#### MATERIALS PROVIDED
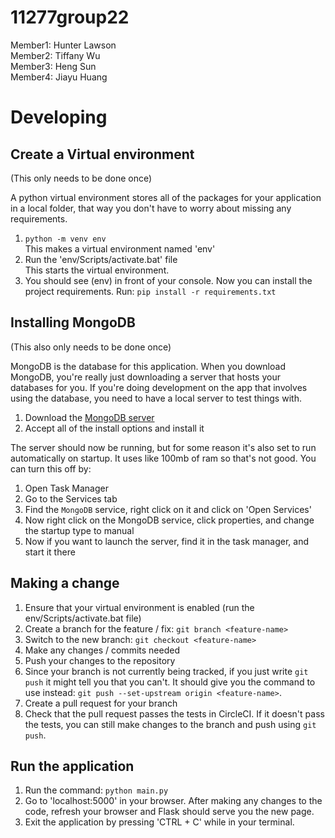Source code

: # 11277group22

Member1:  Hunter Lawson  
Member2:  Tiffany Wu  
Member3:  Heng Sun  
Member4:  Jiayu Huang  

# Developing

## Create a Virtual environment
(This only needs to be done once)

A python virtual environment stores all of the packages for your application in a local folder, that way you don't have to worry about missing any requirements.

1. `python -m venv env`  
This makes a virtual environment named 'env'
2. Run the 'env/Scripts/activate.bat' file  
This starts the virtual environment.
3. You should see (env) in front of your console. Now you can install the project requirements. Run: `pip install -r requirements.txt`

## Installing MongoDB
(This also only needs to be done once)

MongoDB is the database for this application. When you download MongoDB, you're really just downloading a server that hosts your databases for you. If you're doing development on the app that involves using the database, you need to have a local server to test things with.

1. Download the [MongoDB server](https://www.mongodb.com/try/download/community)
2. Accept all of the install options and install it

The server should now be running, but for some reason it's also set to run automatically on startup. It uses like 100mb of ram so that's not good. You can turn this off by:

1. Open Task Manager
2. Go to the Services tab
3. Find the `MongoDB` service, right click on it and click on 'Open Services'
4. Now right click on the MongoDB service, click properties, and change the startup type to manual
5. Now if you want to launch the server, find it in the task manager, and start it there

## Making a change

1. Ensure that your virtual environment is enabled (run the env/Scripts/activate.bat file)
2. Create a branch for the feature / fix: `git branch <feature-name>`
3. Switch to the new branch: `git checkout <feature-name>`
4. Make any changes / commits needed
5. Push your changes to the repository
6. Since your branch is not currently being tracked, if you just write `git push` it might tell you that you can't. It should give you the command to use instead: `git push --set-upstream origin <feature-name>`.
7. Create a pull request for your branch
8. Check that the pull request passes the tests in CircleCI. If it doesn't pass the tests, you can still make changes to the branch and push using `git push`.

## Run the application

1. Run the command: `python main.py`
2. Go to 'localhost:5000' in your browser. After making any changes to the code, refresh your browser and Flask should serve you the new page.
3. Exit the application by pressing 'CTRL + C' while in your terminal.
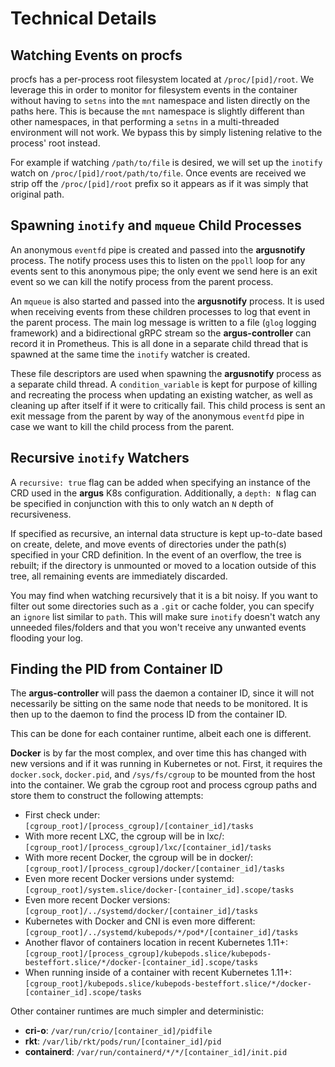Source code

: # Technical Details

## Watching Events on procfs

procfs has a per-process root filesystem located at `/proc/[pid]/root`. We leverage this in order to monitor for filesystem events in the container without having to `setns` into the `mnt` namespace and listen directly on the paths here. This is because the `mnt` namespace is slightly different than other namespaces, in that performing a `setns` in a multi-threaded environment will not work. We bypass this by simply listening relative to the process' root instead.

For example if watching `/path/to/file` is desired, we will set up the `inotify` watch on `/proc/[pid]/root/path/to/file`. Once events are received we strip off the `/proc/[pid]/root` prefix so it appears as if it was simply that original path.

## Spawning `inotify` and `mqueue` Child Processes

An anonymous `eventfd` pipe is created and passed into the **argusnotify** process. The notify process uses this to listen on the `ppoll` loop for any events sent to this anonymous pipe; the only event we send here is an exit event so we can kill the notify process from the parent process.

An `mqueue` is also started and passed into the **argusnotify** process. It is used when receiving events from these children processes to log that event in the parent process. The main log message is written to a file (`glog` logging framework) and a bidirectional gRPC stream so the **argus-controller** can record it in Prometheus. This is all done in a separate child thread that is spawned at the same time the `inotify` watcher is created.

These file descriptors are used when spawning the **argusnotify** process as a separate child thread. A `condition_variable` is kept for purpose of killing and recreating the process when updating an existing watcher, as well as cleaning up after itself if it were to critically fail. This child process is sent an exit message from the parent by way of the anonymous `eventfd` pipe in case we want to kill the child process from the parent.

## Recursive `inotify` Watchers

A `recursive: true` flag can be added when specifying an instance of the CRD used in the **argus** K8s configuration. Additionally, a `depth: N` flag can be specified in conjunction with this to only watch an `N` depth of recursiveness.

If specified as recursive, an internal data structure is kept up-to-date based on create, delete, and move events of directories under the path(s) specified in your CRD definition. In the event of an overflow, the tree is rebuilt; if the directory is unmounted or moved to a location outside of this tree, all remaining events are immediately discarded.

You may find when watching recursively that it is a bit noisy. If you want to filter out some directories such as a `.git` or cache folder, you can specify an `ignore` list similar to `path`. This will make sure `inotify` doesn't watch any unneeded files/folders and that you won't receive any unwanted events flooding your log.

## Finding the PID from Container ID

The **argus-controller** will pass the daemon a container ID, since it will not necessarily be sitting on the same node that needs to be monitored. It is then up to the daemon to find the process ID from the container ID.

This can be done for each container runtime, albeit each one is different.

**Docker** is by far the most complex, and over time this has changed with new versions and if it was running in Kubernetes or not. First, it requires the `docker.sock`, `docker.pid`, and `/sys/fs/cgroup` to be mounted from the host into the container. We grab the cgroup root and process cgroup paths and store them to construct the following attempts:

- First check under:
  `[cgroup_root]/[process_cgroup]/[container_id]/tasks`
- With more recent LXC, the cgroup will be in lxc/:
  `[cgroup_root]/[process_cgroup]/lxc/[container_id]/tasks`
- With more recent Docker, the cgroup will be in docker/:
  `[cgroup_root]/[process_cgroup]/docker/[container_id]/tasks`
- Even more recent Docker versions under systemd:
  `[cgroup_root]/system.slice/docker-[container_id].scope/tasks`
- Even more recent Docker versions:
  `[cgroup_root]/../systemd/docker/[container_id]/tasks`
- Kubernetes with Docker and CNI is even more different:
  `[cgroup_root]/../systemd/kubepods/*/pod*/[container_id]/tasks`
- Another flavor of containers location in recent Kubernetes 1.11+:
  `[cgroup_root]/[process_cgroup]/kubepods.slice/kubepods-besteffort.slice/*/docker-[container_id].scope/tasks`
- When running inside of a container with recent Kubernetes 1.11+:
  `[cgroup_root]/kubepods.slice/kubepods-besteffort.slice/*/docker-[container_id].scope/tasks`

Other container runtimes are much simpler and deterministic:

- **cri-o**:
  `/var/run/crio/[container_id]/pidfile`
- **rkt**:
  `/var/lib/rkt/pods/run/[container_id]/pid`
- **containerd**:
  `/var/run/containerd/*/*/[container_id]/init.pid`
########
#### MATERIALS PROVIDED
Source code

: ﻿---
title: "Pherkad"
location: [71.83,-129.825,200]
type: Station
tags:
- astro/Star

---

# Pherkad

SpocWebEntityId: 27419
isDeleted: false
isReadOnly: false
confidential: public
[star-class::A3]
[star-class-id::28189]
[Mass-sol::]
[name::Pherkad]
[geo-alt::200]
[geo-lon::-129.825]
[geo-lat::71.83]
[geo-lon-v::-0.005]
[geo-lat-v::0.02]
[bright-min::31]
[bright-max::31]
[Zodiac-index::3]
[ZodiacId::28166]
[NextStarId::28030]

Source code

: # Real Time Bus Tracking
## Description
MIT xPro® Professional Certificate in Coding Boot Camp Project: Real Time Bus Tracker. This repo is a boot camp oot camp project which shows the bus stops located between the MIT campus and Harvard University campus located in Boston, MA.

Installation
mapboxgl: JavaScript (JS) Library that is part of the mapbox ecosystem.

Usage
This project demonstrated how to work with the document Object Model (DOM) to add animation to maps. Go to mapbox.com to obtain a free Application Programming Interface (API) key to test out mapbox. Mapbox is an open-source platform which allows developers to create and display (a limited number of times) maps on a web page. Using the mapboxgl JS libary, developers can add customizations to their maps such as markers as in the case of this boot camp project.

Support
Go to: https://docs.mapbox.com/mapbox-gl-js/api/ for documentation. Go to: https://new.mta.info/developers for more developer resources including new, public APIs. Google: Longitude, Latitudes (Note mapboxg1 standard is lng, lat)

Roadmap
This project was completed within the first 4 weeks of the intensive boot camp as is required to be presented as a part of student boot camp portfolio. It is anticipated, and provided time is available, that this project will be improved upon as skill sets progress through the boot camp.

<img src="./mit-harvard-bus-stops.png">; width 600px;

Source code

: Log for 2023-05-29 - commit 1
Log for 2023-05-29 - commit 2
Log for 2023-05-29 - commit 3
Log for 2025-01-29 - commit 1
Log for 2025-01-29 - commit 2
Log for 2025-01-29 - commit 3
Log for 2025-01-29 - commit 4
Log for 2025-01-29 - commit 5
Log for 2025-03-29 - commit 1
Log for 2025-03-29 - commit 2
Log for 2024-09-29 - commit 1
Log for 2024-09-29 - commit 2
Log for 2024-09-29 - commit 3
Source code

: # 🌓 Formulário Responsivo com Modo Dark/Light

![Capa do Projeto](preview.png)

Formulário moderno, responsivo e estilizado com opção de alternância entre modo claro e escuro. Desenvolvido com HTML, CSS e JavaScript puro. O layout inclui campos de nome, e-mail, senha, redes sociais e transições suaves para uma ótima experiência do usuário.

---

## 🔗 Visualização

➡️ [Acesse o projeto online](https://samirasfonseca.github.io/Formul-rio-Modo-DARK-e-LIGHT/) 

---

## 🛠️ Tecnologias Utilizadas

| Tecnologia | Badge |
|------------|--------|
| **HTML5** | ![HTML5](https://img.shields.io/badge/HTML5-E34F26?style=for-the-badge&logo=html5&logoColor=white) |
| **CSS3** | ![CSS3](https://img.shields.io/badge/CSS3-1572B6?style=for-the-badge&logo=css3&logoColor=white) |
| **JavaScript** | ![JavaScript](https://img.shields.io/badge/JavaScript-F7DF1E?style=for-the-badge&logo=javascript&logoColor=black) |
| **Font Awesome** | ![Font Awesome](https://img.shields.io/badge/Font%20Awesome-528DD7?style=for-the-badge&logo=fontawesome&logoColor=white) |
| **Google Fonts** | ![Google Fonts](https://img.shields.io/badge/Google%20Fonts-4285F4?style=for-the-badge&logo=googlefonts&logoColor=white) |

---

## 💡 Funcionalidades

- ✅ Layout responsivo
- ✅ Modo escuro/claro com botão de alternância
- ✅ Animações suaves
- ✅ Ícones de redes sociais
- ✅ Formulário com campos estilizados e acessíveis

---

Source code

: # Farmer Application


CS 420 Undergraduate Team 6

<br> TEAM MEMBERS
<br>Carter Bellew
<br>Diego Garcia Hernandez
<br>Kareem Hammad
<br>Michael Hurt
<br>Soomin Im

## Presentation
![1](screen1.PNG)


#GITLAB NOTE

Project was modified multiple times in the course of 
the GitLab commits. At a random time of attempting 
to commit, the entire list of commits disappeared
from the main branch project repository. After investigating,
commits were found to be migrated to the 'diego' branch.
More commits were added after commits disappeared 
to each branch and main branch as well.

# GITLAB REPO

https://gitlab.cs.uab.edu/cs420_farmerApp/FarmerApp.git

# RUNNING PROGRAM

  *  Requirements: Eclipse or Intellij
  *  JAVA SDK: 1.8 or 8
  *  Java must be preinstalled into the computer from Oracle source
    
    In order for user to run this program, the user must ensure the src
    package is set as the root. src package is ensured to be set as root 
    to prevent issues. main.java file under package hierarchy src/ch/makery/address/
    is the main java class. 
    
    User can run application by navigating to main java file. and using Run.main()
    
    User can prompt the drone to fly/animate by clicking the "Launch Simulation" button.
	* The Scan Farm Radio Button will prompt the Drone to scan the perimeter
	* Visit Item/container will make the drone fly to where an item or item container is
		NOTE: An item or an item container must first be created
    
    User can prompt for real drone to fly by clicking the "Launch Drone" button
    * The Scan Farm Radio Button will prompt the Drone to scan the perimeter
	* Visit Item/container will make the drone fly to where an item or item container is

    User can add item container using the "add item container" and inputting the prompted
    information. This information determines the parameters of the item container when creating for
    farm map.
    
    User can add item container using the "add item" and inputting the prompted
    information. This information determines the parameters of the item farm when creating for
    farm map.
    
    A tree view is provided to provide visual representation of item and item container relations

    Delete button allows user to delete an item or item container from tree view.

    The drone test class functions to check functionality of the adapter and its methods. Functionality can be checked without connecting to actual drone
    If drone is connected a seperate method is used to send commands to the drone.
########
ASSIGNMENT → From the entries, work out how many lines include the word "redes", answering with the number only.

EXERCISE OUTPUT → 2